After removing every image, reproduce the data exactly as it appears.

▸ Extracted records
────────

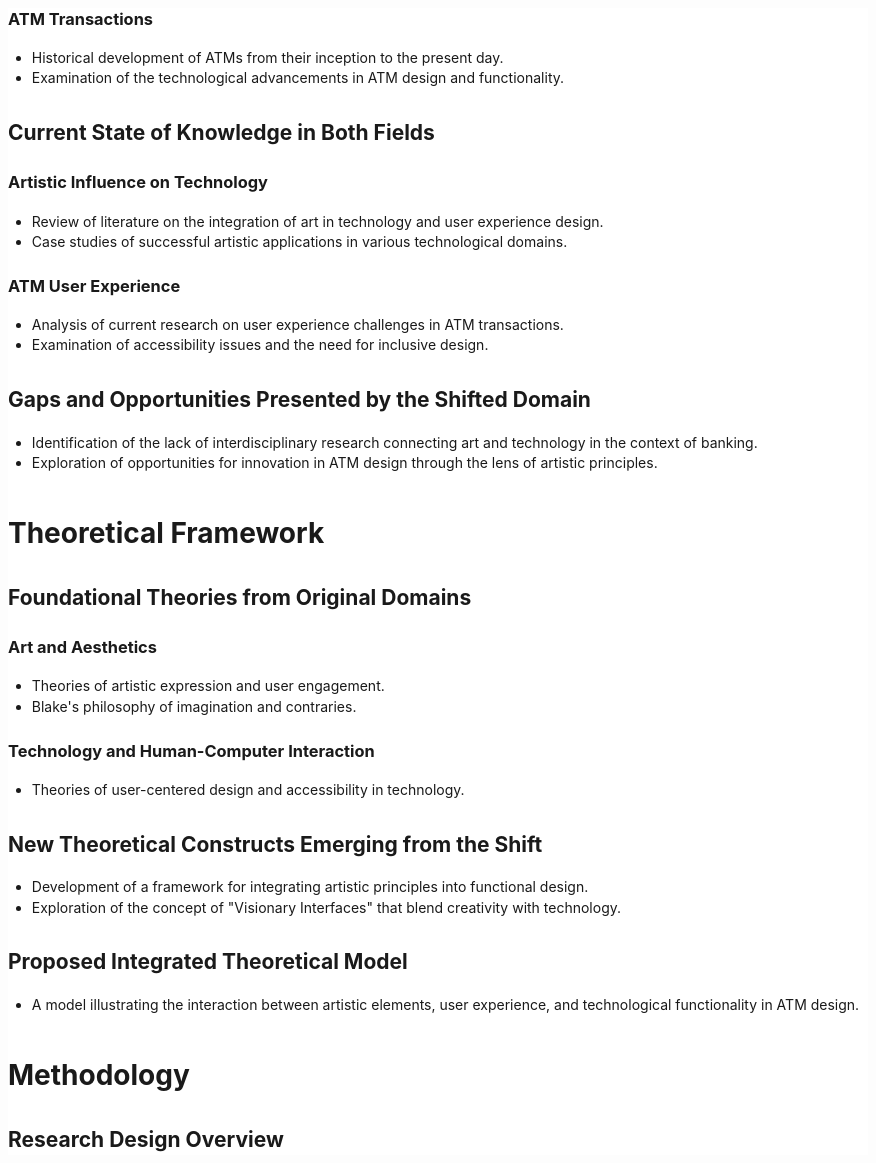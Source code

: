 ### ATM Transactions
- Historical development of ATMs from their inception to the present day.
- Examination of the technological advancements in ATM design and functionality.

## Current State of Knowledge in Both Fields

### Artistic Influence on Technology
- Review of literature on the integration of art in technology and user experience design.
- Case studies of successful artistic applications in various technological domains.

### ATM User Experience
- Analysis of current research on user experience challenges in ATM transactions.
- Examination of accessibility issues and the need for inclusive design.

## Gaps and Opportunities Presented by the Shifted Domain

- Identification of the lack of interdisciplinary research connecting art and technology in the context of banking.
- Exploration of opportunities for innovation in ATM design through the lens of artistic principles.

# Theoretical Framework

## Foundational Theories from Original Domains

### Art and Aesthetics
- Theories of artistic expression and user engagement.
- Blake's philosophy of imagination and contraries.

### Technology and Human-Computer Interaction
- Theories of user-centered design and accessibility in technology.

## New Theoretical Constructs Emerging from the Shift

- Development of a framework for integrating artistic principles into functional design.
- Exploration of the concept of "Visionary Interfaces" that blend creativity with technology.

## Proposed Integrated Theoretical Model

- A model illustrating the interaction between artistic elements, user experience, and technological functionality in ATM design.

# Methodology

## Research Design Overview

────────

▸ Completed exercise
Source code

: ### ATM Transactions
- Historical development of ATMs from their inception to the present day.
- Examination of the technological advancements in ATM design and functionality.

## Current State of Knowledge in Both Fields

### Artistic Influence on Technology
- Review of literature on the integration of art in technology and user experience design.
- Case studies of successful artistic applications in various technological domains.

### ATM User Experience
- Analysis of current research on user experience challenges in ATM transactions.
- Examination of accessibility issues and the need for inclusive design.

## Gaps and Opportunities Presented by the Shifted Domain

- Identification of the lack of interdisciplinary research connecting art and technology in the context of banking.
- Exploration of opportunities for innovation in ATM design through the lens of artistic principles.

# Theoretical Framework

## Foundational Theories from Original Domains

### Art and Aesthetics
- Theories of artistic expression and user engagement.
- Blake's philosophy of imagination and contraries.

### Technology and Human-Computer Interaction
- Theories of user-centered design and accessibility in technology.

## New Theoretical Constructs Emerging from the Shift

- Development of a framework for integrating artistic principles into functional design.
- Exploration of the concept of "Visionary Interfaces" that blend creativity with technology.

## Proposed Integrated Theoretical Model

- A model illustrating the interaction between artistic elements, user experience, and technological functionality in ATM design.

# Methodology

## Research Design Overview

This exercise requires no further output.